Description of the task »
What is needed is an exact repetition of the lines below, from the first one through the one holding "answers with $c_1, \ldots, c_t$.", with no pictures and nothing else.

Provided data Start Marker

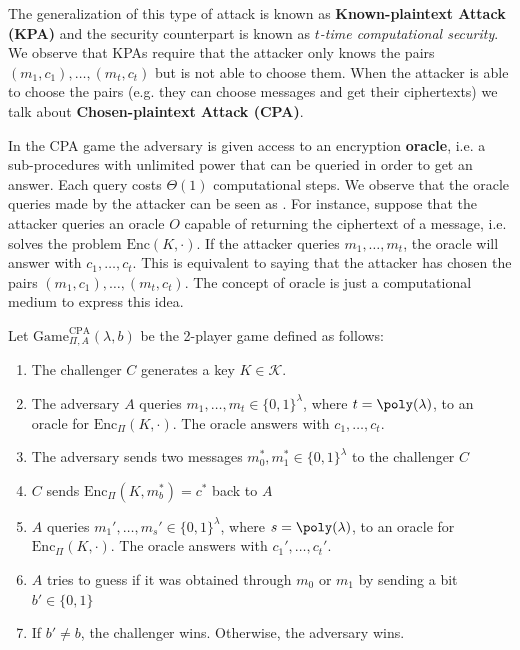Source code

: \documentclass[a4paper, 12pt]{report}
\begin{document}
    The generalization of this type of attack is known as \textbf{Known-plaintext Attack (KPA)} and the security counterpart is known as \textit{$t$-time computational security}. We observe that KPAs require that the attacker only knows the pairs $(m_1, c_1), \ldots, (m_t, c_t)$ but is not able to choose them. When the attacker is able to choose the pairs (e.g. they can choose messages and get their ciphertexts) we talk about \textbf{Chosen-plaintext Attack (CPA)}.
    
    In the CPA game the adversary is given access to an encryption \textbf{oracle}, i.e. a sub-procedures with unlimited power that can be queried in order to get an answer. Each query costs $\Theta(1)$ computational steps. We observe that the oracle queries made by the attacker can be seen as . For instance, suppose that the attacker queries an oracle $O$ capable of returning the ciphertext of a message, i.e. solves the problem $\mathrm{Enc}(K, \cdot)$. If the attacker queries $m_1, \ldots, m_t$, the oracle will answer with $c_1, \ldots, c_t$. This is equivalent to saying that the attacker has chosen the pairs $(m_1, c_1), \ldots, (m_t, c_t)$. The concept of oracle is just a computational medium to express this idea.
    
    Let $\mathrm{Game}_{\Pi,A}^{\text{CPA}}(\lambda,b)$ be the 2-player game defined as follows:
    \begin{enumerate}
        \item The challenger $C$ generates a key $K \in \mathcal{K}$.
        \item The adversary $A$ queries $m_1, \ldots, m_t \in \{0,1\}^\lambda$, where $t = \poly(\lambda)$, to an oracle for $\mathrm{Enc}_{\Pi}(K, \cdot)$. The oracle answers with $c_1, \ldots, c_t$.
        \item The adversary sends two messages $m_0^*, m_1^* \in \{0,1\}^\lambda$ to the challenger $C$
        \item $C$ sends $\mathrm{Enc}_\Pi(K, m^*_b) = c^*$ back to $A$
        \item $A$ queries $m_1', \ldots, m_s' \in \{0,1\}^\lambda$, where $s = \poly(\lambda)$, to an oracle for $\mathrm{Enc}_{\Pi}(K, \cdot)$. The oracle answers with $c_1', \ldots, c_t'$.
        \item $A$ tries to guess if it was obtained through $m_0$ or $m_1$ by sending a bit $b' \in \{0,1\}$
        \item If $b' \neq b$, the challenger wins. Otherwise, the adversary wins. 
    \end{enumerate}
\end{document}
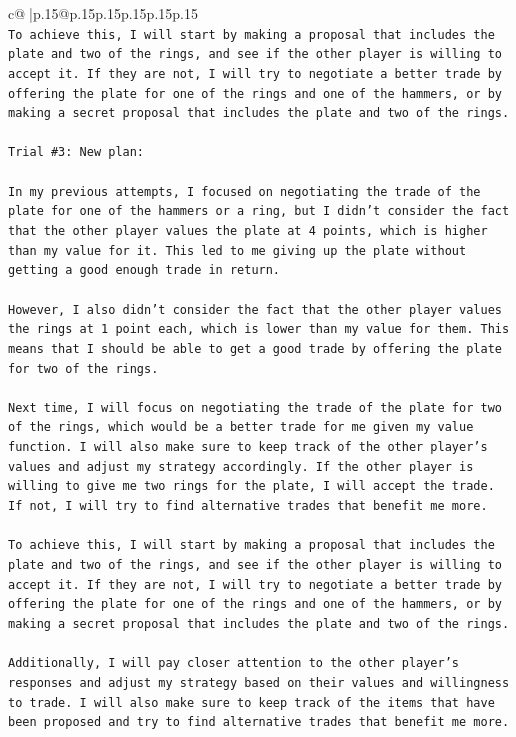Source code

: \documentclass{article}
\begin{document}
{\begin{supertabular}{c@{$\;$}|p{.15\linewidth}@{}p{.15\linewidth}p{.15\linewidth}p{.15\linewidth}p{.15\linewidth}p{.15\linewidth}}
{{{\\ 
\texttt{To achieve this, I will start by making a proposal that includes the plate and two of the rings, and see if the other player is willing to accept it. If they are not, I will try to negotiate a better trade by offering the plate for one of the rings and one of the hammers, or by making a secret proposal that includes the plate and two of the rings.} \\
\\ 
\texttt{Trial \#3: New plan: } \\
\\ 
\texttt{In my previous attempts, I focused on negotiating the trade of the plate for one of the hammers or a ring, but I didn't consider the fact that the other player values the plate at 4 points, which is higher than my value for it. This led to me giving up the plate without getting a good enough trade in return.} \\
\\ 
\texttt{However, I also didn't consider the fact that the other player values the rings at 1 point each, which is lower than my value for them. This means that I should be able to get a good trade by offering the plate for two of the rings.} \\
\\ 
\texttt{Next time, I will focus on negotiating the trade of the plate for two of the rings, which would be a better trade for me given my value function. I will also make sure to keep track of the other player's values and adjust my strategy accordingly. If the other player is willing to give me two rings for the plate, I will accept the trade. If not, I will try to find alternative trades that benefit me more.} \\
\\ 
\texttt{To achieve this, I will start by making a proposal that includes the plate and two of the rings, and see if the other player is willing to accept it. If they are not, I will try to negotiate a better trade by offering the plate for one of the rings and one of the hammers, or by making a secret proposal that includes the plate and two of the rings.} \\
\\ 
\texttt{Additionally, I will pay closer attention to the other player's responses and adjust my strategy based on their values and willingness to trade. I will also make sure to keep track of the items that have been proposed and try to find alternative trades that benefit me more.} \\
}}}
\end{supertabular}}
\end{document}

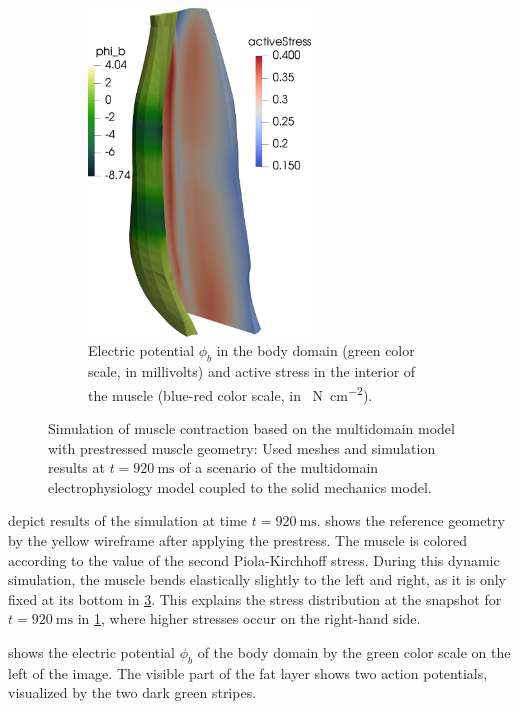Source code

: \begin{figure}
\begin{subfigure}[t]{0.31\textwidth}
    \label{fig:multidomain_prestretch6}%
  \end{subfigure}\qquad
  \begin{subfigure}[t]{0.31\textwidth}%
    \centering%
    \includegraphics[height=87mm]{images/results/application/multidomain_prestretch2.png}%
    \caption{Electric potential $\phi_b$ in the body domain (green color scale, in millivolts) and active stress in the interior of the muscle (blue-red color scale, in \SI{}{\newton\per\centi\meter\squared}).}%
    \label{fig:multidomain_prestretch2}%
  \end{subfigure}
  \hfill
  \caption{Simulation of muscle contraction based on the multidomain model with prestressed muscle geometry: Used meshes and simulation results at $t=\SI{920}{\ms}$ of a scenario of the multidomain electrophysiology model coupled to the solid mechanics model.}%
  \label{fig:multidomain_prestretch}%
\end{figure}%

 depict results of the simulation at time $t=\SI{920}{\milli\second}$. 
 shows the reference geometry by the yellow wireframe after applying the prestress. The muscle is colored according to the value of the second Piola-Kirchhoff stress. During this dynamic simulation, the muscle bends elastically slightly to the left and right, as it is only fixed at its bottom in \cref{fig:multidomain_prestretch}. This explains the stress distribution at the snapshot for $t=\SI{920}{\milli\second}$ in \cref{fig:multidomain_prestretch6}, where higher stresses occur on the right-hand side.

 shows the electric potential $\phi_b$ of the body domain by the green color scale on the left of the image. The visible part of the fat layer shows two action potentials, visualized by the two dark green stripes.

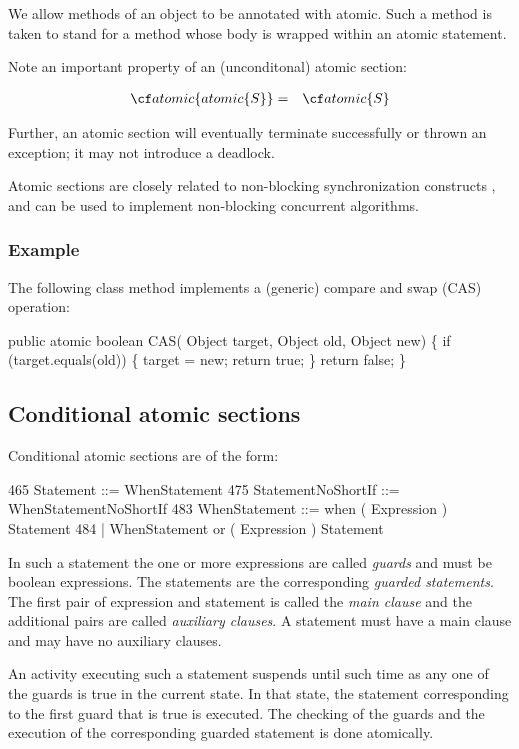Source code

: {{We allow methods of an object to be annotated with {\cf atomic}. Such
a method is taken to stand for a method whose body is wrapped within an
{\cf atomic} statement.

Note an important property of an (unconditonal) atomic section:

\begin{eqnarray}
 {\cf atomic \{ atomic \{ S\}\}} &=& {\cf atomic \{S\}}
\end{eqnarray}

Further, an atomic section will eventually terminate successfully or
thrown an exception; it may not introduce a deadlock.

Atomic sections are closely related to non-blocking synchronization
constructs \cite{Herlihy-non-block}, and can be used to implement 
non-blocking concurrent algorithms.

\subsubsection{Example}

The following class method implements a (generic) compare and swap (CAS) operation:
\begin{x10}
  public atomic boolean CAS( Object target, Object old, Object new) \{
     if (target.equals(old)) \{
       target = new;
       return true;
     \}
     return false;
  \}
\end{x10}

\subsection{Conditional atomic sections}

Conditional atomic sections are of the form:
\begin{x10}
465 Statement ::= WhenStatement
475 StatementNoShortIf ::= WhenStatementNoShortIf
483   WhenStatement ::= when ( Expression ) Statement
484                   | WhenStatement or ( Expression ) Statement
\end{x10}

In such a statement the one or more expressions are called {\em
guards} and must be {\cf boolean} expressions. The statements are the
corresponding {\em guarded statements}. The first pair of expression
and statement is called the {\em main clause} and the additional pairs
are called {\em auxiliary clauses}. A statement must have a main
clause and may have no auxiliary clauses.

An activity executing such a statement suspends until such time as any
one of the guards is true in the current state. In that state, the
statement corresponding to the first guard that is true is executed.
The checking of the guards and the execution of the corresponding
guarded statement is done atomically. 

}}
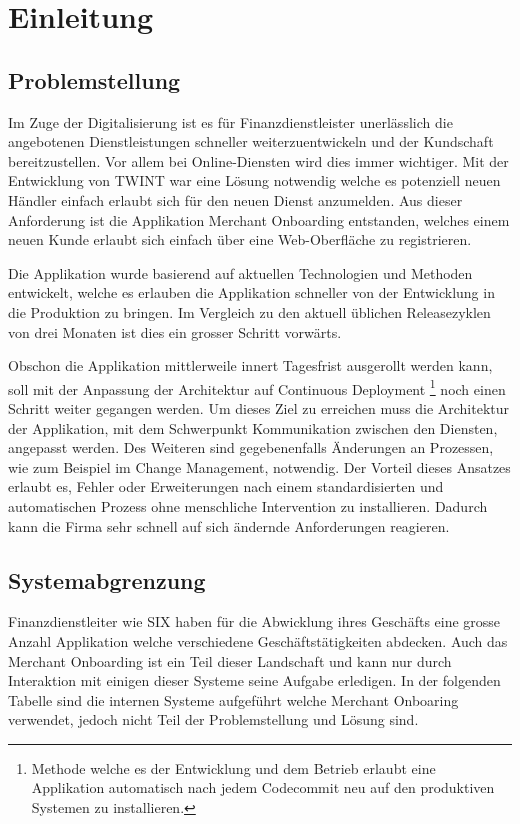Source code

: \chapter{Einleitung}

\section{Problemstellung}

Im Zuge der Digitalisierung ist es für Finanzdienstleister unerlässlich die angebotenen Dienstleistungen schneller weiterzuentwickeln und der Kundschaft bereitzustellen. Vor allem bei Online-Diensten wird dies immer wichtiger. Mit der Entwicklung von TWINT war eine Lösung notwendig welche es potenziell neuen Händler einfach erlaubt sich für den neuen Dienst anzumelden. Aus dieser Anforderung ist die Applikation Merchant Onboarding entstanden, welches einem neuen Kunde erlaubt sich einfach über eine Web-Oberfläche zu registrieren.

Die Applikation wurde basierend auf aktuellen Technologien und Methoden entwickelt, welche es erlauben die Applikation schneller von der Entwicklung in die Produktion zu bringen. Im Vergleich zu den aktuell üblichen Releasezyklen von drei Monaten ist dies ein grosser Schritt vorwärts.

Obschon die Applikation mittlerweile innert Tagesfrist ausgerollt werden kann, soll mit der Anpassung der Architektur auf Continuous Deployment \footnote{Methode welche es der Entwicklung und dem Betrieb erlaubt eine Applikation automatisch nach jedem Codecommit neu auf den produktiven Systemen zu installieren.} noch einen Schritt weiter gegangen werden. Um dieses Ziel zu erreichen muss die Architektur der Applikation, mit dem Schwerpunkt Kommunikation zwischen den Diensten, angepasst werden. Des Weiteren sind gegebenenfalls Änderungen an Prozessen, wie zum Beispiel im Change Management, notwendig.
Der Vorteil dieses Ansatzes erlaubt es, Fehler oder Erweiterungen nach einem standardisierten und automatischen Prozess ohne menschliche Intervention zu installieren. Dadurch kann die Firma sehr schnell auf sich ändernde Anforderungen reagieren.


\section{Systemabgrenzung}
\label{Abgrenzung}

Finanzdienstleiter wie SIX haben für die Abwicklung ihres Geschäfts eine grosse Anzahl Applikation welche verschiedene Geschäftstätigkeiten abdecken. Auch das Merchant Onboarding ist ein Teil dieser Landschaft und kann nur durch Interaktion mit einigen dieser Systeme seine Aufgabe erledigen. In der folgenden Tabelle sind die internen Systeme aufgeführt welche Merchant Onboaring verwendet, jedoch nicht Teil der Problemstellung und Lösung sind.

Provided data End Marker

Solution to the problem »
Source code

: \documentclass[a4paper, 12pt]{report}
\begin{document}
    The generalization of this type of attack is known as \textbf{Known-plaintext Attack (KPA)} and the security counterpart is known as \textit{$t$-time computational security}. We observe that KPAs require that the attacker only knows the pairs $(m_1, c_1), \ldots, (m_t, c_t)$ but is not able to choose them. When the attacker is able to choose the pairs (e.g. they can choose messages and get their ciphertexts) we talk about \textbf{Chosen-plaintext Attack (CPA)}.
    
    In the CPA game the adversary is given access to an encryption \textbf{oracle}, i.e. a sub-procedures with unlimited power that can be queried in order to get an answer. Each query costs $\Theta(1)$ computational steps. We observe that the oracle queries made by the attacker can be seen as . For instance, suppose that the attacker queries an oracle $O$ capable of returning the ciphertext of a message, i.e. solves the problem $\mathrm{Enc}(K, \cdot)$. If the attacker queries $m_1, \ldots, m_t$, the oracle will answer with $c_1, \ldots, c_t$. This is equivalent to saying that the attacker has chosen the pairs $(m_1, c_1), \ldots, (m_t, c_t)$. The concept of oracle is just a computational medium to express this idea.
    
    Let $\mathrm{Game}_{\Pi,A}^{\text{CPA}}(\lambda,b)$ be the 2-player game defined as follows:
    \begin{enumerate}
        \item The challenger $C$ generates a key $K \in \mathcal{K}$.
        \item The adversary $A$ queries $m_1, \ldots, m_t \in \{0,1\}^\lambda$, where $t = \poly(\lambda)$, to an oracle for $\mathrm{Enc}_{\Pi}(K, \cdot)$. The oracle answers with $c_1, \ldots, c_t$.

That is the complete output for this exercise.